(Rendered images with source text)
------------------------
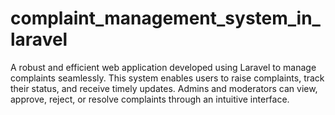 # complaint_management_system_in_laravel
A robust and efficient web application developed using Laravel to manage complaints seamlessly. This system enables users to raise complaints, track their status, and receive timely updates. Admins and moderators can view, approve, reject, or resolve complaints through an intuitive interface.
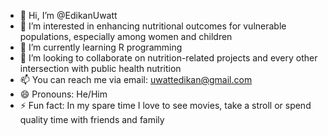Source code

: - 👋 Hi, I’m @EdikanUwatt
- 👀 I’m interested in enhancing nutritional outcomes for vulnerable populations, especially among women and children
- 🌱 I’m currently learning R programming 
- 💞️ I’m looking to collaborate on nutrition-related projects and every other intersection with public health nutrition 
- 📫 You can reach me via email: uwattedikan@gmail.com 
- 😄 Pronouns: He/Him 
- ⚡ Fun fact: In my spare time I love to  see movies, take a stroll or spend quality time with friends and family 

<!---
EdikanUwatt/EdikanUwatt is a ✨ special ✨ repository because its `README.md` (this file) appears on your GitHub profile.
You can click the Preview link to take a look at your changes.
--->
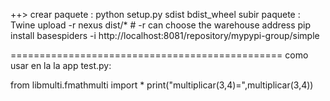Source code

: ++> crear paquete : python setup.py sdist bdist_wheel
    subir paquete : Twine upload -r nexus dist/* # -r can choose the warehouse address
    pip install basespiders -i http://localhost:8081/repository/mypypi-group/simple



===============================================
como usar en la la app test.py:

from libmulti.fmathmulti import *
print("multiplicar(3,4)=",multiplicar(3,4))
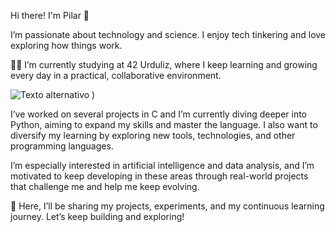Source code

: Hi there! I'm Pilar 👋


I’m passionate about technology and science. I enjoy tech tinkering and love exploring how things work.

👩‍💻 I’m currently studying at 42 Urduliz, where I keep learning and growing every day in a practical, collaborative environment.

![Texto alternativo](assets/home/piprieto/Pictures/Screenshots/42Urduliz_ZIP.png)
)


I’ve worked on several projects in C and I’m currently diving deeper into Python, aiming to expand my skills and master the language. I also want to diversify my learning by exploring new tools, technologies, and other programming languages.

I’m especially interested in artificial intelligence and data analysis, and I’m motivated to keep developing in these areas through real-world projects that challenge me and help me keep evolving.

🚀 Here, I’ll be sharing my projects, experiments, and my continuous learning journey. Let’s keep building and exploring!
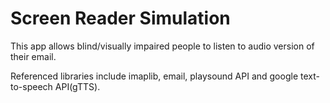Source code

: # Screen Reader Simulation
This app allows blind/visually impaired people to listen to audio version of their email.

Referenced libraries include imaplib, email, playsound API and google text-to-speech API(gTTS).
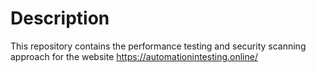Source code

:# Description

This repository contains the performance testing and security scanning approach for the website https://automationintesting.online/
------------------------
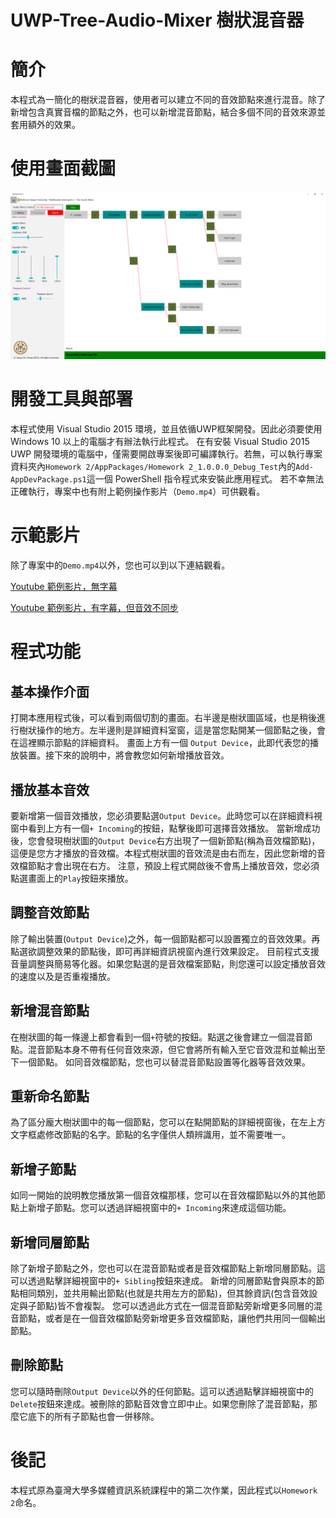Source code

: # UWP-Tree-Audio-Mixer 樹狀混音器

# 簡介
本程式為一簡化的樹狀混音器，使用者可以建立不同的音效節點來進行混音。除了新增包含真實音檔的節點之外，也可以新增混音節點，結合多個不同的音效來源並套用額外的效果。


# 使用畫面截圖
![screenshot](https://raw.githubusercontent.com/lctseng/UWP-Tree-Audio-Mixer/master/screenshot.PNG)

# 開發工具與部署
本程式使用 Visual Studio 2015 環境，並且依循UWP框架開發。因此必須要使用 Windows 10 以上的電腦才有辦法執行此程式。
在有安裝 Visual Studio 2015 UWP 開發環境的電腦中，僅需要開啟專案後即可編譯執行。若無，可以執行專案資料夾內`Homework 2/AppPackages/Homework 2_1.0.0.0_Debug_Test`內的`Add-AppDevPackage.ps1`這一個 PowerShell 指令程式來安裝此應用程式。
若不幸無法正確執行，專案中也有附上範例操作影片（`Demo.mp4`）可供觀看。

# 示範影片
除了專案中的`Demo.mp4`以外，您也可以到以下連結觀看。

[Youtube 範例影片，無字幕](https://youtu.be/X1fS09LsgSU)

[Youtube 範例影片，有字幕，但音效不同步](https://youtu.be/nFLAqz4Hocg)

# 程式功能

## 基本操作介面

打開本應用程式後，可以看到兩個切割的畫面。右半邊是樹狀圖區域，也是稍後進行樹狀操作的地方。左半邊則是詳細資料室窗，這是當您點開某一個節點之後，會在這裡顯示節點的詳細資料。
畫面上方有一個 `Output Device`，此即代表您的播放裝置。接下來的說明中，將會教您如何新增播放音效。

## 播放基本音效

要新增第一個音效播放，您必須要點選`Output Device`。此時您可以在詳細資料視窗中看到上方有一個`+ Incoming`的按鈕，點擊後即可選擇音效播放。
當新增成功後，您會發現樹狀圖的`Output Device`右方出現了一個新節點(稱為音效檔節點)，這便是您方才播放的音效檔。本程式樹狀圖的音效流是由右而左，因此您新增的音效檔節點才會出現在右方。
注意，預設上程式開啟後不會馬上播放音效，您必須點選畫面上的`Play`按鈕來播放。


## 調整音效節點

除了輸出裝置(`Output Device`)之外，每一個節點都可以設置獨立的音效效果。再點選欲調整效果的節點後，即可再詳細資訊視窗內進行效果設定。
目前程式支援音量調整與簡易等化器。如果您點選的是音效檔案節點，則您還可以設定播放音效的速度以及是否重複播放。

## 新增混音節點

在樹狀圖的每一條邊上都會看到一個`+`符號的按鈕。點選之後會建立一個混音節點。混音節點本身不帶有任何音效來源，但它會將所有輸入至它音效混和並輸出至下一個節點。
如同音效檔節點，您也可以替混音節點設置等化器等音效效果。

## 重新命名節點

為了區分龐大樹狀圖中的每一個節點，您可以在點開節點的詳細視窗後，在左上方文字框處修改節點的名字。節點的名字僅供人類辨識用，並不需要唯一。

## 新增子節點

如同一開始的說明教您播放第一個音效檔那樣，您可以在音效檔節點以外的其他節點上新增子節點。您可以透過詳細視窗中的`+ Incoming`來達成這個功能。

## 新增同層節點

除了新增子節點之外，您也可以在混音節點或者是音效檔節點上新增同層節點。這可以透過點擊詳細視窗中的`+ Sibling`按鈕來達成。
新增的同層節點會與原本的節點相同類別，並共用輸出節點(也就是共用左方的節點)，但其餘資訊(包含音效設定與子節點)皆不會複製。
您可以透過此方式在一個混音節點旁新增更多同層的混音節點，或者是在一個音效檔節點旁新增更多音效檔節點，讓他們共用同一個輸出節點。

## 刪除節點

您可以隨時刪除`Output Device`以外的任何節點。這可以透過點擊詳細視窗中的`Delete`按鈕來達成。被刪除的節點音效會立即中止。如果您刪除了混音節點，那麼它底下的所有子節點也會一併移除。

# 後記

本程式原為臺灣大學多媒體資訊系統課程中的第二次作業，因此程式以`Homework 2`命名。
------------------------
## [Work instructions]
When you reach the line containing "- 💞️ I’m looking" in the entries above, begin restating word for word, and stop once the line containing "from libmulti.fmathmulti import *" has been given. Omit the pictures.

## [Exercise solution]
- 💞️ I’m looking to collaborate on nutrition-related projects and every other intersection with public health nutrition 
- 📫 You can reach me via email: uwattedikan@gmail.com 
- 😄 Pronouns: He/Him 
- ⚡ Fun fact: In my spare time I love to  see movies, take a stroll or spend quality time with friends and family 

<!---
EdikanUwatt/EdikanUwatt is a ✨ special ✨ repository because its `README.md` (this file) appears on your GitHub profile.
You can click the Preview link to take a look at your changes.
--->
Source code

: ++> crear paquete : python setup.py sdist bdist_wheel
    subir paquete : Twine upload -r nexus dist/* # -r can choose the warehouse address
    pip install basespiders -i http://localhost:8081/repository/mypypi-group/simple



===============================================
como usar en la la app test.py:

from libmulti.fmathmulti import *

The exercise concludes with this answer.